• Task to complete:
Whenever a line of the records below contains the word "obesity", copy that line.

• Available data:
##############################

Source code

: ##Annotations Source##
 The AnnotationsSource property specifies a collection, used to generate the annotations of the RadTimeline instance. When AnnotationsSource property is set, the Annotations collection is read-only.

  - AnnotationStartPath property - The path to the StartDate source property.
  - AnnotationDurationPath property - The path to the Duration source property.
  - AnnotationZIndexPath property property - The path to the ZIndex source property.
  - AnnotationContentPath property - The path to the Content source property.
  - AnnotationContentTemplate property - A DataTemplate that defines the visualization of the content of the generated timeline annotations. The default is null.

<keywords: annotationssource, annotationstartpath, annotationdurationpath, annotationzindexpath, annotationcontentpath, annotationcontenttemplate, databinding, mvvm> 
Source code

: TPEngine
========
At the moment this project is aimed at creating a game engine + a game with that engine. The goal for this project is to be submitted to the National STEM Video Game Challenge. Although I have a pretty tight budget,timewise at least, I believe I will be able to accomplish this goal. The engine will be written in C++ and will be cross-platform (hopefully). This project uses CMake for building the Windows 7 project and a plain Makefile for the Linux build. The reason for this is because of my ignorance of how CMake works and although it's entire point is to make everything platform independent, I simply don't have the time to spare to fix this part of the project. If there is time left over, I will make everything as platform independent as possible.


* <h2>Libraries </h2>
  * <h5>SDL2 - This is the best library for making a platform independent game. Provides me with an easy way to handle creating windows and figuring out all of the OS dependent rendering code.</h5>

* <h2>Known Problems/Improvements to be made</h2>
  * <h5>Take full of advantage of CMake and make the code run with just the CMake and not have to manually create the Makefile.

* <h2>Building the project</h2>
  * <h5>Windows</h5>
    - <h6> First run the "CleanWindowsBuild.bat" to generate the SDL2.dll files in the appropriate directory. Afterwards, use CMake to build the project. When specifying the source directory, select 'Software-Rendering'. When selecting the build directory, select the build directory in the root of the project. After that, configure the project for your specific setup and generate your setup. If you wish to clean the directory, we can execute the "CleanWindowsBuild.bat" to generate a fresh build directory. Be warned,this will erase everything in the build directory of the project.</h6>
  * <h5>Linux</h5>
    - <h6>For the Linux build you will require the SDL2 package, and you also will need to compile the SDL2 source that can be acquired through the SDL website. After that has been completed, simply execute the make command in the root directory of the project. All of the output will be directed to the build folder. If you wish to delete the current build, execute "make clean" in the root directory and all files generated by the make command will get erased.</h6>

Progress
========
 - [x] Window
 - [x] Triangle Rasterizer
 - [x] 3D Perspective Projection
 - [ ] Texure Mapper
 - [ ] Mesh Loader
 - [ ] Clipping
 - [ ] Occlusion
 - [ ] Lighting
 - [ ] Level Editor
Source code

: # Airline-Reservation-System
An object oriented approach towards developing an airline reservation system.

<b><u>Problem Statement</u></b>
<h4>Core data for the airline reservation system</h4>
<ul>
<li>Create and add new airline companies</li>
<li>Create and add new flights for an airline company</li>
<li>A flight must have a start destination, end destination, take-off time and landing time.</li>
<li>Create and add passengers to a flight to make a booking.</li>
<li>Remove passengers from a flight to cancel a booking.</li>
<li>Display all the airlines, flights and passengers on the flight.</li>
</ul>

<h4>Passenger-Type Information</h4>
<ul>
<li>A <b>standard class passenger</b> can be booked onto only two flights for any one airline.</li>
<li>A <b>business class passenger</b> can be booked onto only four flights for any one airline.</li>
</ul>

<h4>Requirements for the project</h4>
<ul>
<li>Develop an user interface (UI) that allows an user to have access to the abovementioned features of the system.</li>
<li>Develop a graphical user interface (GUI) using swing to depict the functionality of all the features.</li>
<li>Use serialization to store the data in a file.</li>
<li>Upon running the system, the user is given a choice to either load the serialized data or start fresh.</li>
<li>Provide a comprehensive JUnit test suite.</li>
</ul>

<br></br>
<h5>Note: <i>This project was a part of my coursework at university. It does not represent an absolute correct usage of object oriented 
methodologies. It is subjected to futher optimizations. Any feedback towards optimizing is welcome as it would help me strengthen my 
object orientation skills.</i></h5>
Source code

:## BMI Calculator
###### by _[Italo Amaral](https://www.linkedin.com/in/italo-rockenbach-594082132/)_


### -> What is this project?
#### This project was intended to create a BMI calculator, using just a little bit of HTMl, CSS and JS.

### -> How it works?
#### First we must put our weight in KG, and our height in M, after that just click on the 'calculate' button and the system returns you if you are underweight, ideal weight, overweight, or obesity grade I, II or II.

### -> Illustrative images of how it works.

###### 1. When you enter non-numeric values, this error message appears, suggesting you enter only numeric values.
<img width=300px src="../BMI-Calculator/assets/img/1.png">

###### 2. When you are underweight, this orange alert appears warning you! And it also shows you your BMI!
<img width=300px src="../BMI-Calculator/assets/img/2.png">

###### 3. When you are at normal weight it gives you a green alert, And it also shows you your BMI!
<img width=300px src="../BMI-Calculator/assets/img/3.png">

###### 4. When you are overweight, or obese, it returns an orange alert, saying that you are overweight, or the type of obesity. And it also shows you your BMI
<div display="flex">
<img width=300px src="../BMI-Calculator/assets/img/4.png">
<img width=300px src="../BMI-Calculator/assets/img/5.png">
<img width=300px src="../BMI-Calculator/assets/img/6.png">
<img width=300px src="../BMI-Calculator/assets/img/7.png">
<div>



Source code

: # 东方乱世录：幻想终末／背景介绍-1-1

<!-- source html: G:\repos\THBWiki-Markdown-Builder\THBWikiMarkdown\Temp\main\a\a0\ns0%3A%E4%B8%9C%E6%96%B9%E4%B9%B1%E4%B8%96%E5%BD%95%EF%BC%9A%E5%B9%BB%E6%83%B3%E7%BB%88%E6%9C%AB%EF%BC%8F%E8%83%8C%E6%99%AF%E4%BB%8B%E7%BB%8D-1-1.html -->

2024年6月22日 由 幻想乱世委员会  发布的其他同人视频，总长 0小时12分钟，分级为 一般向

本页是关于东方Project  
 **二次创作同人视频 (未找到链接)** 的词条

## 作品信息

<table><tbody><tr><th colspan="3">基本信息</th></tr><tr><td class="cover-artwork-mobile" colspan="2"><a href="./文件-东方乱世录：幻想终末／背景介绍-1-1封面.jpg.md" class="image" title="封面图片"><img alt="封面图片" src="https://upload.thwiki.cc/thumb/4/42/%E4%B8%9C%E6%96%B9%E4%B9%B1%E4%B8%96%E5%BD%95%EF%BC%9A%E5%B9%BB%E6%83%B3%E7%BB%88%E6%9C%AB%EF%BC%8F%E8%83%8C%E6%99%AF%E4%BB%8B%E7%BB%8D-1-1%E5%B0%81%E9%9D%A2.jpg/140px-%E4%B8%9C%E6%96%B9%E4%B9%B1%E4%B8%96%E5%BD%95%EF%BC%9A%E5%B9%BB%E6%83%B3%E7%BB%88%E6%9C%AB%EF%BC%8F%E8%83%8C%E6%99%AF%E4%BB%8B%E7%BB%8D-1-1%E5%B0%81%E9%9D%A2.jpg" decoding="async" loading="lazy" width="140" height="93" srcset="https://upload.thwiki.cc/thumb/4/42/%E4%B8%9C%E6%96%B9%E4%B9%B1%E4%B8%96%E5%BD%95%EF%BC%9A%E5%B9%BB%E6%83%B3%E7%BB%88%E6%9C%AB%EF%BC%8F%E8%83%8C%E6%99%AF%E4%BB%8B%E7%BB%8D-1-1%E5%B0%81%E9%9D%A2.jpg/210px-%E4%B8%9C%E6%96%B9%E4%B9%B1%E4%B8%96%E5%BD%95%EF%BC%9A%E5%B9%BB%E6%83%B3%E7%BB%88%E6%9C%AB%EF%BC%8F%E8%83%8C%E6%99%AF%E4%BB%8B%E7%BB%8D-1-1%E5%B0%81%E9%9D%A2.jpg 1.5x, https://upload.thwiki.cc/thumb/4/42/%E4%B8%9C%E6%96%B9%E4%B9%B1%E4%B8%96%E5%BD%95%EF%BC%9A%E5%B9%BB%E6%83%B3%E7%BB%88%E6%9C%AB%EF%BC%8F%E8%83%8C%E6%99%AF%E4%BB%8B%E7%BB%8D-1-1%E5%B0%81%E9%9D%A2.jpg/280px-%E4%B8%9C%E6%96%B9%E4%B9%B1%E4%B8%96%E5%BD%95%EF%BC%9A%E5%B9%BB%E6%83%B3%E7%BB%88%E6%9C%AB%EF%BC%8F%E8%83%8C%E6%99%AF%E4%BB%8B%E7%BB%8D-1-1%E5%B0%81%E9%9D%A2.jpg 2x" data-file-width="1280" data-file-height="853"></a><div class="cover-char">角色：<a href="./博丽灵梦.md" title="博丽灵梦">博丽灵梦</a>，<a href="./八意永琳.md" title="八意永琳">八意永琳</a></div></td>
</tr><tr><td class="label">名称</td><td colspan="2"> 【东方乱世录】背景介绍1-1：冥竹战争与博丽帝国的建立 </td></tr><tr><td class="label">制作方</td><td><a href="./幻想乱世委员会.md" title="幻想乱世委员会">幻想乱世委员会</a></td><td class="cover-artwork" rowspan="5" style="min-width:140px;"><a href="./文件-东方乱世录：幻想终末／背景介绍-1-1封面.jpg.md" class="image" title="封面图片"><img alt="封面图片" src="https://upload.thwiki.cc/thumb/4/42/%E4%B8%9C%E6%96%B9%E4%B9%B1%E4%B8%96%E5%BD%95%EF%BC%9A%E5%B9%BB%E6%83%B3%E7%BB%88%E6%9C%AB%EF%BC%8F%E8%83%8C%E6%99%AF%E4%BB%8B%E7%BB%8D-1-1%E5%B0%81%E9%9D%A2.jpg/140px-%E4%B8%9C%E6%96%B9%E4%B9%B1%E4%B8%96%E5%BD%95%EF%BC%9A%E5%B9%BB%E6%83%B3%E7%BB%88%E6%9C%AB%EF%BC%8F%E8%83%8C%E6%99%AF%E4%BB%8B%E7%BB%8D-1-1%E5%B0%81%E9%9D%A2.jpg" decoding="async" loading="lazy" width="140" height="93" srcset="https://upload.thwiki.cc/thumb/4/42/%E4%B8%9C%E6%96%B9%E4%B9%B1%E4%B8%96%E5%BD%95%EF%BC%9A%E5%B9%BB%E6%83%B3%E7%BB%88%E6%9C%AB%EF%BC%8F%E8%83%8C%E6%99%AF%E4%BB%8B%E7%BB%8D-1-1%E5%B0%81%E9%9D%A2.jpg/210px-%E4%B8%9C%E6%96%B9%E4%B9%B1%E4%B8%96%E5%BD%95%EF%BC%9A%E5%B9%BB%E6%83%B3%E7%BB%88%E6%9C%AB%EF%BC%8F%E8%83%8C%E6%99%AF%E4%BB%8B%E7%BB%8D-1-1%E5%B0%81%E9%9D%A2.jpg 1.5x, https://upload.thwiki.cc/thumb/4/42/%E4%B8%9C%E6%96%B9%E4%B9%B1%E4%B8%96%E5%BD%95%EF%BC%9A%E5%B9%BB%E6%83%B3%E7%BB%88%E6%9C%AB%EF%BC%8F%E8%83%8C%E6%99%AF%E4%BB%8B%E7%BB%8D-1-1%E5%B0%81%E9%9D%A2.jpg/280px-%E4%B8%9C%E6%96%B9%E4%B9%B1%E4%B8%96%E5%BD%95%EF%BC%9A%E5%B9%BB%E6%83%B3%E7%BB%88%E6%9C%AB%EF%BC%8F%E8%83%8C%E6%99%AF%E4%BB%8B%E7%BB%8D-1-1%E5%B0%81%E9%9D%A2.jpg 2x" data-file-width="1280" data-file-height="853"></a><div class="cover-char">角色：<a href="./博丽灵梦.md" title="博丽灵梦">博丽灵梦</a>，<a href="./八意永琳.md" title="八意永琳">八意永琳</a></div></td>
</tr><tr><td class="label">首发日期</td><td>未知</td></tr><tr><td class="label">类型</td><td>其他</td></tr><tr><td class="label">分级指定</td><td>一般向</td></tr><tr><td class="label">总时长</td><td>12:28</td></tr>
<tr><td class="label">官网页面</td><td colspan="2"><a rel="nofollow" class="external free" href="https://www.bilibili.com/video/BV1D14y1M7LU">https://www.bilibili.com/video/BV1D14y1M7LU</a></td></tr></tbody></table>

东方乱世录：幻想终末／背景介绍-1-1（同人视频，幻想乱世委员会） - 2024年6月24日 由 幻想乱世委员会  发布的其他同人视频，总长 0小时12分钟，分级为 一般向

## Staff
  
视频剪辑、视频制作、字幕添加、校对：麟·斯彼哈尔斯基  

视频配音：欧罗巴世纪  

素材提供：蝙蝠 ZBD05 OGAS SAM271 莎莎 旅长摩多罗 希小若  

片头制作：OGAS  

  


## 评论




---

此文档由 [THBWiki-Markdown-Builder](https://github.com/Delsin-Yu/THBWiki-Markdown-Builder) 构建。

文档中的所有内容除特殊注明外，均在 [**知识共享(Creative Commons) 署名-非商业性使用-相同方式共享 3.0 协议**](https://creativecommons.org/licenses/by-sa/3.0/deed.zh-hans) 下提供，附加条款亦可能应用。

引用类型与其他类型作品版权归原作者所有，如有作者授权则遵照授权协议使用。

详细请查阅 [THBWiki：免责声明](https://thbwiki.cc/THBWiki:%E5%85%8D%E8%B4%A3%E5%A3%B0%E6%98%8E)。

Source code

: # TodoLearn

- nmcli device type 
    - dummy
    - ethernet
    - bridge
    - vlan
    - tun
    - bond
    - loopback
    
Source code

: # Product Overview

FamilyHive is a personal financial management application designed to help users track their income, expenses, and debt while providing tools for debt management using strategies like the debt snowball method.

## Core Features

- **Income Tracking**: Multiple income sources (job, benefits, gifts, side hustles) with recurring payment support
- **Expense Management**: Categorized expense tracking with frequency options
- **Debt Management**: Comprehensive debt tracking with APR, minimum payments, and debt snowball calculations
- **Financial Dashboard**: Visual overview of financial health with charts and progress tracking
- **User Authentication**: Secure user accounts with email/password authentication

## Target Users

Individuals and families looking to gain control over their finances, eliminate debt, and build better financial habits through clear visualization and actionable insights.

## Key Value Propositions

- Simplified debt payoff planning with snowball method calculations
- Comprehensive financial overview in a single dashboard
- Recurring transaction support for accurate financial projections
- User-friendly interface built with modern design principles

##############################

• Response:
#### First we must put our weight in KG, and our height in M, after that just click on the 'calculate' button and the system returns you if you are underweight, ideal weight, overweight, or obesity grade I, II or II.
###### 4. When you are overweight, or obese, it returns an orange alert, saying that you are overweight, or the type of obesity. And it also shows you your BMI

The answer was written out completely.